▸ **Supplied entries**:

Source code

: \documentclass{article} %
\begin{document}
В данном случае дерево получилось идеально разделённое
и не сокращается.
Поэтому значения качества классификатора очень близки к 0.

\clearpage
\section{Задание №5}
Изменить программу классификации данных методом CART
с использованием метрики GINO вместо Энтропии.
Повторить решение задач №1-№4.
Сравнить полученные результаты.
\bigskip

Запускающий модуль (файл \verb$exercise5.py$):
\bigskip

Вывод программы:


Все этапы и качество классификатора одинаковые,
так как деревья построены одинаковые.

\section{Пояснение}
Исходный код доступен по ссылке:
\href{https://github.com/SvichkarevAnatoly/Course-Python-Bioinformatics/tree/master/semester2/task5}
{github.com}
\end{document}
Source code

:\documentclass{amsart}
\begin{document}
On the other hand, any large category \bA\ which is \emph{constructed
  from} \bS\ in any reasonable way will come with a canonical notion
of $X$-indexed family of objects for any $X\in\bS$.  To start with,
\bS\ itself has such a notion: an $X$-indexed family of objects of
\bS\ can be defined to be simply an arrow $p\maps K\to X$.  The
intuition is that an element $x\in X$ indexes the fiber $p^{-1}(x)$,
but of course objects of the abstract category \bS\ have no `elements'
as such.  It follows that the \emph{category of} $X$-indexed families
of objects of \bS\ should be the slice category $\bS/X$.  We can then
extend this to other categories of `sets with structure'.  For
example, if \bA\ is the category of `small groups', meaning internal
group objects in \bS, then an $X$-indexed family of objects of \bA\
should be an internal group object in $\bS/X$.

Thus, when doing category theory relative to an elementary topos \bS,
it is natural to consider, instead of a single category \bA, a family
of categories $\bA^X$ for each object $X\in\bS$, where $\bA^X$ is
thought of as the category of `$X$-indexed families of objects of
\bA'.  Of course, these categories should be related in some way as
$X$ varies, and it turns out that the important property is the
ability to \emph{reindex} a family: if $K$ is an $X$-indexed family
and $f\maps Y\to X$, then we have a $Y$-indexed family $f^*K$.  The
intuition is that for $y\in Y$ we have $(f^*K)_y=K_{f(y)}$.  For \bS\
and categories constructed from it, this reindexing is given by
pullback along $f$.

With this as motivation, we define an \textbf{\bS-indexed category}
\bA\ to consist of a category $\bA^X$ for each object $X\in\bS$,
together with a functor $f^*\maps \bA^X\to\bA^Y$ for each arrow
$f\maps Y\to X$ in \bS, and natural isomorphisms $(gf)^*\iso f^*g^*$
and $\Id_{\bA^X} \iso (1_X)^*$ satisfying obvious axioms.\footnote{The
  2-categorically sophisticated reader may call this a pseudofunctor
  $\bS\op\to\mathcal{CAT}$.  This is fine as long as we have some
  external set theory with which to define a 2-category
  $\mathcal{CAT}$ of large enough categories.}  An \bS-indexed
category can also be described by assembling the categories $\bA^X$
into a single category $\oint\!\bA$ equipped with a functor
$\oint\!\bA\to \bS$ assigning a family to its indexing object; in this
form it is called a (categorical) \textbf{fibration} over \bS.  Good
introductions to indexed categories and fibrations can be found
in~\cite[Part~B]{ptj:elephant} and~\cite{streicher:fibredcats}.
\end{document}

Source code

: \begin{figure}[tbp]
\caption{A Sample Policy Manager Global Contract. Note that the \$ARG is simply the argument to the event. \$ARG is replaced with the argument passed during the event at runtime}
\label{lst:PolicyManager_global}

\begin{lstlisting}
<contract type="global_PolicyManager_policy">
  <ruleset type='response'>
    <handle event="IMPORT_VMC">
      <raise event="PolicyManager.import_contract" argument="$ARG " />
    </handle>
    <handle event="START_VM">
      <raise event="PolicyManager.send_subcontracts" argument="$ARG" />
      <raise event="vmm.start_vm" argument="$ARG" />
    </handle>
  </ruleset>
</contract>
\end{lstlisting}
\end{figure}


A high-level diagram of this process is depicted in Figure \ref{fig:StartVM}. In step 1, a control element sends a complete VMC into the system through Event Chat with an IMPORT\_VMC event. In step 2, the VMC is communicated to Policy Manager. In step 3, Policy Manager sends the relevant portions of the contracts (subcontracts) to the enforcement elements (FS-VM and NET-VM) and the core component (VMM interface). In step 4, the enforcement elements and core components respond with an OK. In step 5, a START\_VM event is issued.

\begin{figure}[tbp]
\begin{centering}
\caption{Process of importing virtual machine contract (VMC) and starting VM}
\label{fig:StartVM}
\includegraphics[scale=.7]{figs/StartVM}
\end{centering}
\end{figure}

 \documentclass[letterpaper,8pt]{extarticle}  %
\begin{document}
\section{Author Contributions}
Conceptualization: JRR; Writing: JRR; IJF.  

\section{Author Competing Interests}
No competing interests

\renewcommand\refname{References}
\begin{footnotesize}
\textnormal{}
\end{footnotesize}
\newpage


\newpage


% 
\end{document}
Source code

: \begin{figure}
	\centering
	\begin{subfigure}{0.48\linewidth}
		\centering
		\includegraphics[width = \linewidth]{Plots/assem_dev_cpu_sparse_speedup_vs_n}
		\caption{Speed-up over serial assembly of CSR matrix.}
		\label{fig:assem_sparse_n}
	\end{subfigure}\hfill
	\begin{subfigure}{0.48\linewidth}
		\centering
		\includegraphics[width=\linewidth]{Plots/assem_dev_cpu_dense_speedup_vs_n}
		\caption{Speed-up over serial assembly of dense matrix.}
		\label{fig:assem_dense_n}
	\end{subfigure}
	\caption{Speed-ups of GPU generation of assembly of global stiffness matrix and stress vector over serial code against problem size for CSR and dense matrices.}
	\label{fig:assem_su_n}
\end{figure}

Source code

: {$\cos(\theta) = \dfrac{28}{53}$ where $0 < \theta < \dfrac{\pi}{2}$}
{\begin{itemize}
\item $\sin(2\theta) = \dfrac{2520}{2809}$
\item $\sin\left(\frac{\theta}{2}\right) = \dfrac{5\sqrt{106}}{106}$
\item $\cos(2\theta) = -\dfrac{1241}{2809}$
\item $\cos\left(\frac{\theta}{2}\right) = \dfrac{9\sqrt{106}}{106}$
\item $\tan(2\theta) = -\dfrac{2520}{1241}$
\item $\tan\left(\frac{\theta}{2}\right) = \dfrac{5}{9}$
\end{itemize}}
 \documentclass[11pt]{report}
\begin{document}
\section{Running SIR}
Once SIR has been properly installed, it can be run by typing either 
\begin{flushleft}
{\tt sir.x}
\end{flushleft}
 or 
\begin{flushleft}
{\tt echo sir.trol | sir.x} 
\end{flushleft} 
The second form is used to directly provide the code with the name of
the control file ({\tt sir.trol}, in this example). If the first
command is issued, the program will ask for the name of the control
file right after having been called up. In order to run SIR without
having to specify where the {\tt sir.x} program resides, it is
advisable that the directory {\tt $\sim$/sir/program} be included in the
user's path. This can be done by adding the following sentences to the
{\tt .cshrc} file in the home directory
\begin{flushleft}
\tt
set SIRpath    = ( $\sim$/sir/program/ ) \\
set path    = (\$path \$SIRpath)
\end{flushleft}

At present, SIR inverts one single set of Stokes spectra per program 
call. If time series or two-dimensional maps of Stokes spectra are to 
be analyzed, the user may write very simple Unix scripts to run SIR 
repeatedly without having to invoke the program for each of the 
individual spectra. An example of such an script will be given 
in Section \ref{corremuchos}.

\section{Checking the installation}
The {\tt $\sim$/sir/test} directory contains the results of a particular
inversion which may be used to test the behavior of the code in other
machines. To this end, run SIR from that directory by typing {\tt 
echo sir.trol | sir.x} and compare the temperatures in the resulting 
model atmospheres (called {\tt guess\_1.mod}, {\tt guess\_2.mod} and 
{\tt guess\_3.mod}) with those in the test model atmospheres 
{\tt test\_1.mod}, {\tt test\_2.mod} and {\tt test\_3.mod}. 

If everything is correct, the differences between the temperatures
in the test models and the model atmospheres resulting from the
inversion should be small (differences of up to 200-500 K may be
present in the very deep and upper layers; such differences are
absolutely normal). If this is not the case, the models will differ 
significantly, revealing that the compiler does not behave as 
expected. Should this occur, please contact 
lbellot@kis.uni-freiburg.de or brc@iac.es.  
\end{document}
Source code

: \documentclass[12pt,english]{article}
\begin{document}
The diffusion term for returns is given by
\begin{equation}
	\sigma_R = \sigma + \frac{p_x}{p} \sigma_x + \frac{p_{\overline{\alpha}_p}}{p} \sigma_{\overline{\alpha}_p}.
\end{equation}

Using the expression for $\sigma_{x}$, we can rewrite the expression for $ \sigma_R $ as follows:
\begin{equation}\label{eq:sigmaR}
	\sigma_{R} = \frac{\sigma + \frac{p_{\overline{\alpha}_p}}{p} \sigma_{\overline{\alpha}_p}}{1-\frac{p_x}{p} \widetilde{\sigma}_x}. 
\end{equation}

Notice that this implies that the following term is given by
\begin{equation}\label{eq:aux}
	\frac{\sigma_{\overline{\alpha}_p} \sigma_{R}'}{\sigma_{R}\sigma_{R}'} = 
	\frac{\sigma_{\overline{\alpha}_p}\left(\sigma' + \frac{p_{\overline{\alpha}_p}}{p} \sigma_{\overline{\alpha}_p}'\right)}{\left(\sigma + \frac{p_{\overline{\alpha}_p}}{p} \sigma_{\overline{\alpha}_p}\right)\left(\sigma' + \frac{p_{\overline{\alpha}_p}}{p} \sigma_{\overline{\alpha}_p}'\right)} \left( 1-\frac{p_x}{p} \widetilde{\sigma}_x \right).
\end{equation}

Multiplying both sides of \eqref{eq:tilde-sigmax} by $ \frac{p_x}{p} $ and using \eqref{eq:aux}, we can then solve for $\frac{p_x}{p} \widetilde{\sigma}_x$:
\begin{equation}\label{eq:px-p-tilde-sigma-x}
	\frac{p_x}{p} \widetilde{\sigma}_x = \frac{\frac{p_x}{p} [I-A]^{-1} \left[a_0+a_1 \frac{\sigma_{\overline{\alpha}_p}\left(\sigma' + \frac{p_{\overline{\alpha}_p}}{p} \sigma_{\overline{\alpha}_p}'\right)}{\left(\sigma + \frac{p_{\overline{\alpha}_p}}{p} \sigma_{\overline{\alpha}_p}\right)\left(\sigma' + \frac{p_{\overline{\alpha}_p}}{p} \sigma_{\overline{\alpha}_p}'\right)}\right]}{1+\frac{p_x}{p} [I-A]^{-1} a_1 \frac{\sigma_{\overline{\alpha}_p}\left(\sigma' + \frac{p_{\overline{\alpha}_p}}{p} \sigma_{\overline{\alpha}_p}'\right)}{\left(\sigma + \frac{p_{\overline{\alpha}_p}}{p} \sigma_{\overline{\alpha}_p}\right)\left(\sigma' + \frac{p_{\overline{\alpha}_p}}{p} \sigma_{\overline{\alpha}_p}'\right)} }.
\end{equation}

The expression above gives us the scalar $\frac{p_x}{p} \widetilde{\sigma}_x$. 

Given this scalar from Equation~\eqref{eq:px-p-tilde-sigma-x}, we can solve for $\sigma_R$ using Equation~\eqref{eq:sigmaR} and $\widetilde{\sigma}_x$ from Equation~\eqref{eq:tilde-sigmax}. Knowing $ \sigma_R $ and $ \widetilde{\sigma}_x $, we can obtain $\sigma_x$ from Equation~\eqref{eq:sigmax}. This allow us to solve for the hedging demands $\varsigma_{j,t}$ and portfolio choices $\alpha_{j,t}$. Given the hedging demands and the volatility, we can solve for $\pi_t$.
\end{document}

▸ **Exercise objective**:
Bring together each line above where the string "oint" turns up.

▸ **Answer below**:
into a single category $\oint\!\bA$ equipped with a functor
$\oint\!\bA\to \bS$ assigning a family to its indexing object; in this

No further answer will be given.